Mon Dieu, que cette chambre est laide !
La lampe la remplit d’une odeur âcre et tiède.
Sur le fauteuil qui perd son crin, un chat pelé
Auprès du petit poêle en fonte est installé.
Au mur pend une image à moitié déchirée :
— Gambetta, tête nue, en pelisse fourrée,
D’un geste de tribun guidant les bataillons. —
Les enfans assoupis sont vêtus de haillons.
C’est la misère ! .. — Alors l’humble enfant se rappelle
L’hôtel vaste et pompeux, la chambre large et belle,
Le joli déjeuner et toutes ses douceurs,
Et la noble duchesse et les deux jeunes sœurs
Qui viennent auprès d’elle, alors qu’elle travaille.
Si fraîches, se tenant gentiment par la taille,

Avec les calmes yeux et le teint pur et clair
Des heureux d’aujourd’hui, de demain et d’hier.
Ah ! si l’on comparait leur vie avec sa vie ! ..
Qu’éprouve-t-elle donc ? Serait-ce de l’envie ?
Ce mauvais sentiment la fait pourtant frémir…
Très lasse, elle s’accoude et voudrait bien dormir.
Dans la maison, il règne un si profond silence
Qu’elle se laisse aller à cette somnolence ;
Mais un fracas connu vient soudain l’éveiller…

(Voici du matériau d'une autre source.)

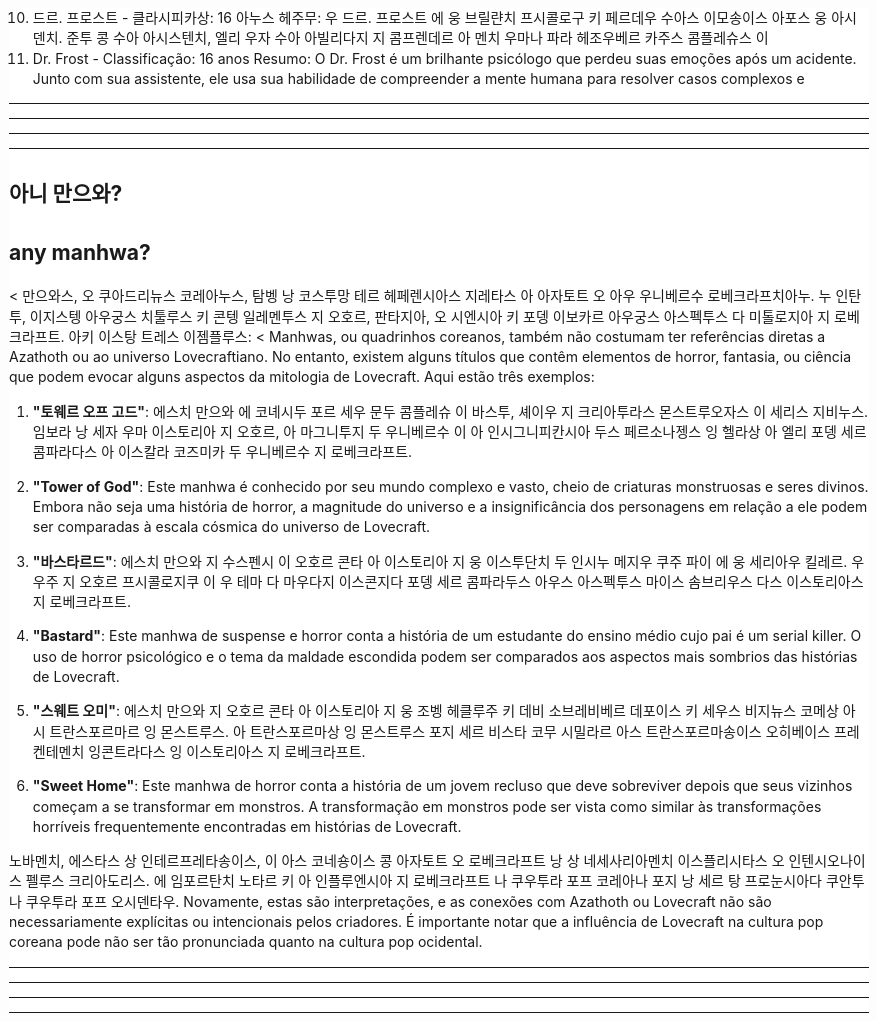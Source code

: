 10. 드르. 프로스트 - 클라시피카상: 16 아누스 헤주무: 우 드르. 프로스트 에 웅 브릴랸치 프시콜로구 키 페르데우 수아스 이모송이스 아포스 웅 아시덴치. 준투 콩 수아 아시스텐치, 엘리 우자 수아 아빌리다지 지 콤프렌데르 아 멘치 우마나 파라 헤조우베르 카주스 콤플레슈스 이
10. Dr. Frost - Classificação: 16 anos Resumo: O Dr. Frost é um brilhante psicólogo que perdeu suas emoções após um acidente. Junto com sua assistente, ele usa sua habilidade de compreender a mente humana para resolver casos complexos e

---
---
---
---

## 아니 만으와?
## any manhwa?

< 만으와스, 오 쿠아드리뉴스 코레아누스, 탐벵 낭 코스투망 테르 헤페렌시아스 지레타스 아 아자토트 오 아우 우니베르수 로베크라프치아누. 누 인탄투, 이지스텡 아우궁스 치툴루스 키 콘텡 일레멘투스 지 오호르, 판타지아, 오 시엔시아 키 포뎅 이보카르 아우궁스 아스펙투스 다 미톨로지아 지 로베크라프트. 아키 이스탕 트레스 이젬플루스:
< Manhwas, ou quadrinhos coreanos, também não costumam ter referências diretas a Azathoth ou ao universo Lovecraftiano. No entanto, existem alguns títulos que contêm elementos de horror, fantasia, ou ciência que podem evocar alguns aspectos da mitologia de Lovecraft. Aqui estão três exemplos:

1. **"토웨르 오프 고드"**: 에스치 만으와 에 코녜시두 포르 세우 문두 콤플레슈 이 바스투, 셰이우 지 크리아투라스 몬스트루오자스 이 세리스 지비누스. 임보라 낭 세자 우마 이스토리아 지 오호르, 아 마그니투지 두 우니베르수 이 아 인시그니피칸시아 두스 페르소나젱스 잉 헬라상 아 엘리 포뎅 세르 콤파라다스 아 이스칼라 코즈미카 두 우니베르수 지 로베크라프트.
1. **"Tower of God"**: Este manhwa é conhecido por seu mundo complexo e vasto, cheio de criaturas monstruosas e seres divinos. Embora não seja uma história de horror, a magnitude do universo e a insignificância dos personagens em relação a ele podem ser comparadas à escala cósmica do universo de Lovecraft.

2. **"바스타르드"**: 에스치 만으와 지 수스펜시 이 오호르 콘타 아 이스토리아 지 웅 이스투단치 두 인시누 메지우 쿠주 파이 에 웅 세리아우 킬레르. 우 우주 지 오호르 프시콜로지쿠 이 우 테마 다 마우다지 이스콘지다 포뎅 세르 콤파라두스 아우스 아스펙투스 마이스 솜브리우스 다스 이스토리아스 지 로베크라프트.
2. **"Bastard"**: Este manhwa de suspense e horror conta a história de um estudante do ensino médio cujo pai é um serial killer. O uso de horror psicológico e o tema da maldade escondida podem ser comparados aos aspectos mais sombrios das histórias de Lovecraft.

3. **"스웨트 오미"**: 에스치 만으와 지 오호르 콘타 아 이스토리아 지 웅 조벵 헤클루주 키 데비 소브레비베르 데포이스 키 세우스 비지뉴스 코메상 아 시 트란스포르마르 잉 몬스트루스. 아 트란스포르마상 잉 몬스트루스 포지 세르 비스타 코무 시밀라르 아스 트란스포르마송이스 오히베이스 프레켄테멘치 잉콘트라다스 잉 이스토리아스 지 로베크라프트.
3. **"Sweet Home"**: Este manhwa de horror conta a história de um jovem recluso que deve sobreviver depois que seus vizinhos começam a se transformar em monstros. A transformação em monstros pode ser vista como similar às transformações horríveis frequentemente encontradas em histórias de Lovecraft.

노바멘치, 에스타스 상 인테르프레타송이스, 이 아스 코네숑이스 콩 아자토트 오 로베크라프트 낭 상 네세사리아멘치 이스플리시타스 오 인텐시오나이스 펠루스 크리아도리스. 에 임포르탄치 노타르 키 아 인플루엔시아 지 로베크라프트 나 쿠우투라 포프 코레아나 포지 낭 세르 탕 프로눈시아다 쿠안투 나 쿠우투라 포프 오시덴타우.
Novamente, estas são interpretações, e as conexões com Azathoth ou Lovecraft não são necessariamente explícitas ou intencionais pelos criadores. É importante notar que a influência de Lovecraft na cultura pop coreana pode não ser tão pronunciada quanto na cultura pop ocidental.

---
---
---
---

C’est son père ivre-mort tombant dans l’escalier !


III


Huit jours après, Aimée était à son ouvrage,
Et rien n’avait changé du superbe entourage.
Ratissant les massifs, un garçon jardinier
Travaillait dans le parc un peu plus printanier.
Les bergers des panneaux, gardant la même pose,
Offraient leurs agnelets ornés d’un collier rose,
Et l’ancêtre, campé sur son fougueux cheval,
Livrait plus que jamais son combat triomphal.

L’ouvrière cousait, quand les deux demoiselles
Arrivèrent gaîment, en toilettes nouvelles,
Se ressemblant toujours comme deux gouttes d’eau.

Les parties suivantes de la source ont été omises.